Todd Jacobson
NS&D Monitor
5/23/2014
A new report by the Alliance for Nuclear Accountability calls for a massive change to U.S. nuclear modernization plans, again recommending a “curatorship” approach that would halt current life extension efforts. “Rather than introduce uncertainty into the stockpile through unnecessary Life Extension Programs, NNSA should maintain the currently reliable US weapons stockpile in a safe and secure status until weapons are retired,” says the report released this week, which is titled “Billion Dollar Boondoggles: Challenging the National Nuclear Security Administration’s Plan to Spend More Money for Less Security.”

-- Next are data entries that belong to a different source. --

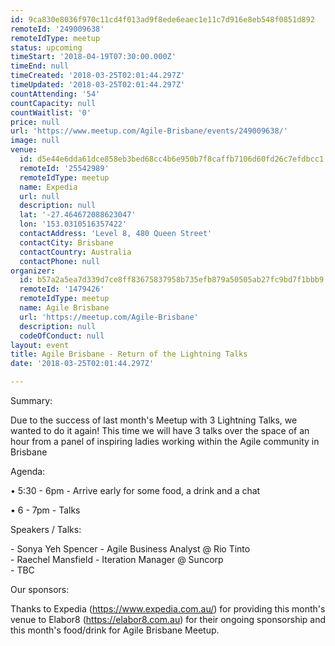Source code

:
 ```yaml
---
id: 9ca830e8036f970c11cd4f013ad9f8ede6eaec1e11c7d916e8eb548f0851d892
remoteId: '249009638'
remoteIdType: meetup
status: upcoming
timeStart: '2018-04-19T07:30:00.000Z'
timeEnd: null
timeCreated: '2018-03-25T02:01:44.297Z'
timeUpdated: '2018-03-25T02:01:44.297Z'
countAttending: '54'
countCapacity: null
countWaitlist: '0'
price: null
url: 'https://www.meetup.com/Agile-Brisbane/events/249009638/'
image: null
venue:
  id: d5e44e6dda61dce858eb3bed68cc4b6e950b7f8caffb7106d60fd26c7efdbcc1
  remoteId: '25542989'
  remoteIdType: meetup
  name: Expedia
  url: null
  description: null
  lat: '-27.464672088623047'
  lon: '153.0310516357422'
  contactAddress: 'Level 8, 480 Queen Street'
  contactCity: Brisbane
  contactCountry: Australia
  contactPhone: null
organizer:
  id: b57a2a5ea7d339d7ce8ff83675837958b735efb879a50505ab27fc9bd7f1bbb9
  remoteId: '1479426'
  remoteIdType: meetup
  name: Agile Brisbane
  url: 'https://meetup.com/Agile-Brisbane'
  description: null
  codeOfConduct: null
layout: event
title: Agile Brisbane - Return of the Lightning Talks
date: '2018-03-25T02:01:44.297Z'

---
```

<p>Summary:</p> <p>Due to the success of last month's Meetup with 3 Lightning Talks, we wanted to do it again! This time we will have 3 talks over the space of an hour from a panel of inspiring ladies working within the Agile community in Brisbane</p> <p>Agenda:</p> <p>• 5:30 - 6pm - Arrive early for some food, a drink and a chat</p> <p>• 6 - 7pm - Talks</p> <p>Speakers / Talks:</p> <p>- Sonya Yeh Spencer - Agile Business Analyst @ Rio Tinto<br/>- Raechel Mansfield - Iteration Manager @ Suncorp<br/>- TBC</p> <p>Our sponsors:</p> <p>Thanks to Expedia (<a href="https://www.expedia.com.au/" class="linkified">https://www.expedia.com.au/</a>) for providing this month's venue to Elabor8 (<a href="https://elabor8.com.au" class="linkified">https://elabor8.com.au</a>) for their ongoing sponsorship and this month's food/drink for Agile Brisbane Meetup.</p>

What “curatorship” would mean, according to the anti-nuclear group, is stopping Fiscal Year 2015 funding for the B61 life extension program, cancelling plans for a trio of interoperable warheads, and abandoning the “3+2” strategy for modernizing the stockpile. The report also called on the NNSA to retire the W78 warhead “since the more modern W87 is already available to sit atop Minuteman III ICBMs for as long as ICBMs remain in the stockpile.”

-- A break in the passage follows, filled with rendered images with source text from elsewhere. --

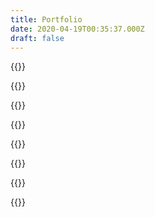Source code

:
 ```yaml
---
title: Portfolio
date: 2020-04-19T00:35:37.000Z
draft: false
---
```


<!-- TODO: update all portfolio images, improve documentation -->

{{<portfolioOrganizer >}}


{{<portfolioEntry project-title="CV Maker" description="CV Applcation written in React JavaScript." img-src="/uploads/portfolio/cv-screenshot.png" code-link="https://github.com/danmenjivar/cv-project" demo-link="https://danmenjivar.github.io/cv-project/" made-with="React">}}

{{<portfolioEntry project-title="JS Calculator" description="A calculator built for the web." img-src="/uploads/portfolio/js-calculator-screenshot.jpg" code-link="https://github.com/danmenjivar/js-calculator" demo-link="https://danmenjivar.github.io/js-calculator/" made-with="HTML, CSS & JavaScript">}}

{{<portfolioEntry project-title="JS Library" description="A virtual library program to store the books you've read and those you've been meaning to read." img-src="/uploads/portfolio/js-library-screenshot.png" code-link="https://github.com/danmenjivar/js-library" demo-link="https://danmenjivar.github.io/js-library/" made-with="HTML, Sass & JavaScript">}}

{{<portfolioEntry project-title="JS Tic Tac Toe" description="A fun tic tac toe game. " img-src="/uploads/portfolio/js-tictactoe.jpg" code-link="https://github.com/danmenjivar/js-tictactoe" demo-link="https://danmenjivar.github.io/js-tictactoe/" made-with="HTML, CSS & JavaScript">}}

{{<portfolioEntry project-title="Etch A Sketch" description="A recreation of a childhood toy. " img-src="/uploads/portfolio/etch-screenshot.png" code-link="https://github.com/danmenjivar/etch-a-sketch" demo-link="https://danmenjivar.github.io/etch-a-sketch/" made-with="HTML, CSS & JavaScript">}}

{{<portfolioEntry project-title="JS Rock Paper Scissors" description="A classic, in video game form. " img-src="/uploads/portfolio/js-tictactoe.jpg" code-link="https://github.com/danmenjivar/rock-paper-scissors-js" demo-link="https://danmenjivar.github.io/rock-paper-scissors-js/" made-with="HTML, CSS & JavaScript">}}

{{<portfolioOrganizer />}}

Group Calls ‘Curatorship’ Safer, Cheaper Approach
At the same time, surveillance of the existing nuclear stockpile would continue and components would be replaced only if it was shown they had degraded so much as to compromise safety and reliability. “Curatorship will preserve a safer, more reliable arsenal and save taxpayers billions of dollars,” the group said. “While curatorship is not in and of itself the disarmament called for under the NPT, foreswearing novel designs and features is more consistent with our treaty obligations and more supportive of our global nonproliferation objectives than the current program.”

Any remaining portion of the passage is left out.